• [Provided records]
§ §

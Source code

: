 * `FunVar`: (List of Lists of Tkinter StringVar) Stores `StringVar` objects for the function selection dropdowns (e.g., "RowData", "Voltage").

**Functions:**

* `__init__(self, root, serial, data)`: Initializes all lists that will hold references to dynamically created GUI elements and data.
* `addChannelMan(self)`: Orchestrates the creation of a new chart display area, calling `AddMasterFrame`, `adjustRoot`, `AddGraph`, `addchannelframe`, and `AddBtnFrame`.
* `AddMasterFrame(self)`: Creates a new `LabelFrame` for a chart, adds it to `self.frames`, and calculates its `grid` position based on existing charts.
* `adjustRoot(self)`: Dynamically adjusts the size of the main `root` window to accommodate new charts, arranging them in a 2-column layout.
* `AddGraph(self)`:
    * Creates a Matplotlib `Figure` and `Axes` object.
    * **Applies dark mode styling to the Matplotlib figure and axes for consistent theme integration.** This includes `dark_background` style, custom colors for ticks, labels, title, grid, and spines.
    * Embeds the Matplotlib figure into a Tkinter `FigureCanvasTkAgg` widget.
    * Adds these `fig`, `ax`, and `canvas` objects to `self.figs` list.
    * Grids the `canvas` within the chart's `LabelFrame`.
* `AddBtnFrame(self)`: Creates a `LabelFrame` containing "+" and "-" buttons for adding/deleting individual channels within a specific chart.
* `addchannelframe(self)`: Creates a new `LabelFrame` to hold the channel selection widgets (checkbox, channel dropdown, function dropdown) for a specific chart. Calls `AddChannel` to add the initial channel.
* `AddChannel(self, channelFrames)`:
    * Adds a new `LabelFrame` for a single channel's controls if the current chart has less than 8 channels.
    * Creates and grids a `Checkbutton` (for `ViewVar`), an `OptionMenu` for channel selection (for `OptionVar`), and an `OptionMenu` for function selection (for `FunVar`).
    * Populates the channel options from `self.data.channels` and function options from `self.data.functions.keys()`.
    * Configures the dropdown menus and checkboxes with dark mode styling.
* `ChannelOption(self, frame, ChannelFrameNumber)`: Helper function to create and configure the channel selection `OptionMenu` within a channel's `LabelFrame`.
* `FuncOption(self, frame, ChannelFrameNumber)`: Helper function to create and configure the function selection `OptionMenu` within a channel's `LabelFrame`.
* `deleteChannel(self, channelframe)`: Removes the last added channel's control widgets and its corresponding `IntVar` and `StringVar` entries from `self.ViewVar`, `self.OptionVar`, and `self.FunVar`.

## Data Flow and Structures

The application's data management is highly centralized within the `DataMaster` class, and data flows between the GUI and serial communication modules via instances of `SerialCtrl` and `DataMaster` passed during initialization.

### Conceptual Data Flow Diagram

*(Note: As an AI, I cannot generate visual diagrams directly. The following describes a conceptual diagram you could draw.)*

§ §

• [Problem to work on] Find the string "specific" in the listing and copy every line in which it occurs.

• [Answer for this exercise]
* `AddBtnFrame(self)`: Creates a `LabelFrame` containing "+" and "-" buttons for adding/deleting individual channels within a specific chart.
* `addchannelframe(self)`: Creates a new `LabelFrame` to hold the channel selection widgets (checkbox, channel dropdown, function dropdown) for a specific chart. Calls `AddChannel` to add the initial channel.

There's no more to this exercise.